Two main vulnerabilities have been identified within the MCP ecosystem. The first is prompt injection via tool definitions, where LLMs can be manipulated through hidden instructions embedded within the metadata of tools. The second is cross-server tool shadowing, which allows malicious servers to influence Large Language Model (LLM) behavior by injecting coerced instructions without directly engaging with sensitive tools.

Prompt Injection via Tool Definitions

This attack involves malicious servers that can register tools that appear benign but include hidden instructions. Such manipulations can persuade LLMs to leak or alter sensitive information without user awareness. This highlights the security needs around tool definitions within LLM architectures.

Mechanism of Attack

The process starts when an MCP client initializes a session and requests available tools, which then pose risks when metadata is not verified. A crafted tool description can instruct the LLM to perform unsolicited actions that exploit client trust in tool functionality.

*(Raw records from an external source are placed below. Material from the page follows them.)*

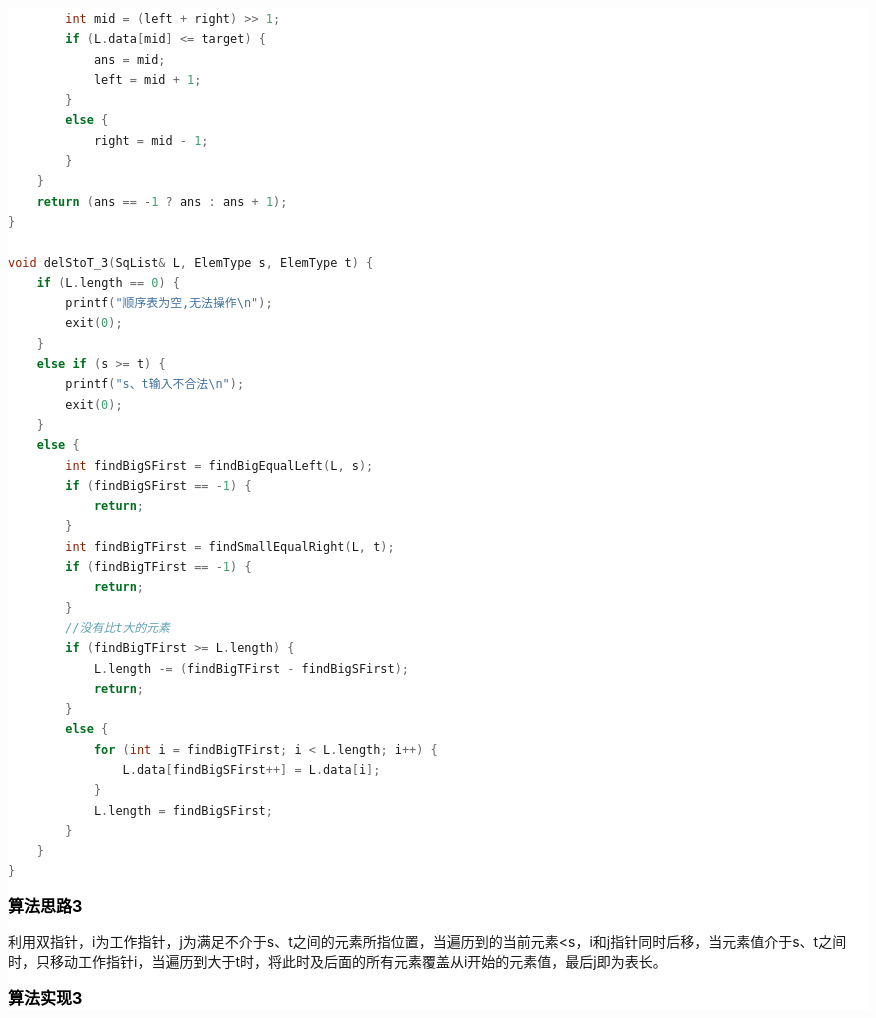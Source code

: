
 ```C
		int mid = (left + right) >> 1;
		if (L.data[mid] <= target) {
			ans = mid;
			left = mid + 1;
		}
		else {
			right = mid - 1;
		}
	}
	return (ans == -1 ? ans : ans + 1);
}

void delStoT_3(SqList& L, ElemType s, ElemType t) {
	if (L.length == 0) {
		printf("顺序表为空,无法操作\n");
		exit(0);
	}
	else if (s >= t) {
		printf("s、t输入不合法\n");
		exit(0);
	}
	else {
		int findBigSFirst = findBigEqualLeft(L, s);
		if (findBigSFirst == -1) {
			return;
		}
		int findBigTFirst = findSmallEqualRight(L, t);
		if (findBigTFirst == -1) {
			return;
		}
		//没有比t大的元素
		if (findBigTFirst >= L.length) {
			L.length -= (findBigTFirst - findBigSFirst);
			return;
		}
		else {
			for (int i = findBigTFirst; i < L.length; i++) {
				L.data[findBigSFirst++] = L.data[i];
			}
			L.length = findBigSFirst;
		}
	}
}
```

 <b><font color='black' size=3 face="">算法思路3</font></b>

利用双指针，i为工作指针，j为满足不介于s、t之间的元素所指位置，当遍历到的当前元素<s，i和j指针同时后移，当元素值介于s、t之间时，只移动工作指针i，当遍历到大于t时，将此时及后面的所有元素覆盖从i开始的元素值，最后j即为表长。

 <b><font color='black' size=3 face="">算法实现3</font></b> 
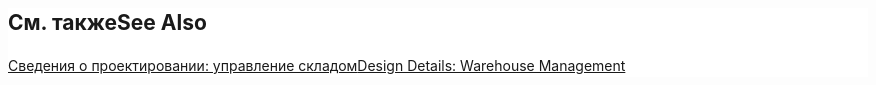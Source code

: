 ## <a name="see-also"></a><span data-ttu-id="e187e-211">См. также</span><span class="sxs-lookup"><span data-stu-id="e187e-211">See Also</span></span>  
[<span data-ttu-id="e187e-212">Сведения о проектировании: управление складом</span><span class="sxs-lookup"><span data-stu-id="e187e-212">Design Details: Warehouse Management</span></span>](design-details-warehouse-management.md)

Cross-server Tool Shadowing

In this scenario, multiple servers share their tool capabilities through the same LLM context, potentially allowing malicious servers to insert harmful instructions. These invalid instructions can then be unknowingly executed when a legitimate tool is utilized by the client, leading to data exposure or misuse.

Defensive Strategies

To defend against these vectors, operational protocols should include verifying tool definitions against a trusted registry, requiring digital signatures, and implementing guardrails to monitor for unauthorized modifications or accesses. Enforcing strict schemas for tool data and avoiding shared contexts that allow for cross-server data contamination is also advised.

Conclusion

Both attack vectors demonstrate that addressing the vulnerabilities within MCP requires comprehensive security measures. It is essential for organizations utilizing MCP to view this aspect as integral to their security strategy to avoid potential exploitation through prompt injection or miscommunication between server contexts.